Restated: Quadrilateral $ABCD$ has two right angles: $\angle ABC = 90^\circ$ and $\angle ACD = 90^\circ$. The diagonal $AC$ has length $20$, and $CD = 30$. The two diagonals $AC$ and $BD$ meet at point $E$, with $AE = 5$. Find the area of $ABCD$.
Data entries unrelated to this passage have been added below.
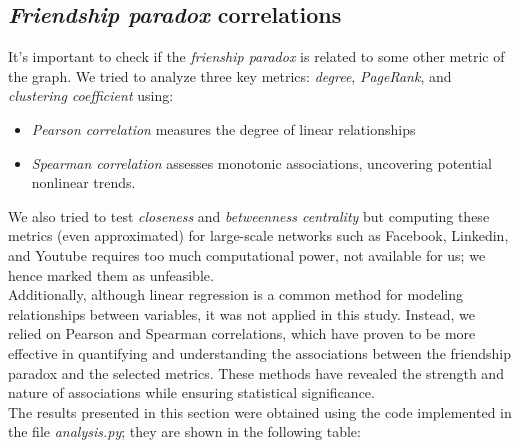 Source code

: \documentclass{article}
\begin{document}
\subsection{\textit{Friendship paradox} correlations}

It's important to check if the \textit{frienship paradox} is related to some other metric of the graph. We tried to analyze three key metrics: \textit{degree}, \textit{PageRank}, and \textit{clustering coefficient} using:
\begin{itemize}
    \item \textit{Pearson correlation} measures the degree of linear relationships
    \item \textit{Spearman correlation} assesses monotonic associations, uncovering potential nonlinear trends.
\end{itemize}
We also tried to test \textit{closeness} and \textit{betweenness centrality} but computing these metrics (even approximated) for large-scale networks such as Facebook, Linkedin, and Youtube requires too much computational power, not available for us; we hence marked them as unfeasible. \\
Additionally, although linear regression is a common method for modeling relationships between variables, it was not applied in this study.
Instead, we relied on Pearson and Spearman correlations, which have proven to be more effective in quantifying and understanding the associations between the friendship paradox and the selected metrics. These methods have revealed the strength and nature of associations while ensuring statistical significance. \\
The results presented in this section were obtained using the code implemented in the file \textit{analysis.py}; they are shown in the following table: \\
\end{document}
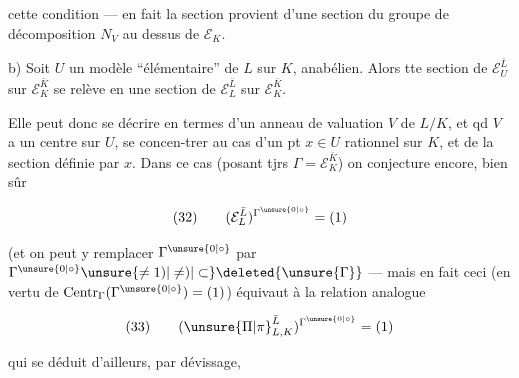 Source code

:  cette condition --- en fait la section provient d'une section du groupe de décomposition $N_V$ au dessus de $\mathcal E_K$.

\noindent b) Soit $U$ un modèle ``élémentaire'' de $L$ sur $K$, anabélien. Alors tte section de $\mathcal E_U^{\bar L}$ sur $\mathcal E_K^{\bar K}$ se relève en une section de $\mathcal E_L^{\bar L}$ sur $\mathcal E_K^{\bar K}$.

Elle peut donc se décrire en termes d'un anneau de valuation $V$ de $L/K$, et qd $V$ a un centre sur $U$,  se concen-\newline trer au cas d'un pt $x\in U$ rationnel sur $K$, et de la section définie par $x$. Dans ce cas (posant tjrs $\Gamma=\mathcal E_K^{\bar K}$) on conjecture encore, bien sûr

\[
(32)\qquad (\mathcal E_L^{\bar L})^{\Gamma^{\unsure{0|\circ}}}=(1)
\]

(et on peut y remplacer $\Gamma^{\unsure{0|\circ}}$ par $\Gamma^{\unsure{0|\circ}}\unsure{\ne1)|\ne)|\subset}\deleted{\unsure{\Gamma}}$
--- mais en fait ceci (en vertu de $\operatorname{Centr}_\Gamma(\Gamma^{\unsure{0|\circ}})=(1)$) équivaut à la relation analogue 

\[
(33)\qquad (\unsure{\Pi|\pi}_{L,K}^{\bar L})^{\Gamma^{\unsure{0|\circ}}}=(1)
\]

qui se déduit d'ailleurs, par dévissage,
Givens: $\angle ABC = 90^\circ$ — so $\triangle ABC$ is right-angled at $B$ with hypotenuse $AC$; $\angle ACD = 90^\circ$ — so $\triangle ACD$ is right-angled at $C$ with legs $AC$ and $CD$; $AC = 20$, $CD = 30$; Diagonals $AC$ and $BD$ meet at $E$ with $AE = 5$ (so $EC = 15$); Choices: (A) $330$, (B) $340$, (C) $350$, (D) $360$, (E) $370$

Unknowns: Area of quadrilateral $ABCD$

Understand

Restated: Quadrilateral $ABCD$ has two right angles: $\angle ABC = 90^\circ$ and $\angle ACD = 90^\circ$. The diagonal $AC$ has length $20$, and $CD = 30$. The two diagonals $AC$ and $BD$ meet at point $E$, with $AE = 5$. Find the area of $ABCD$.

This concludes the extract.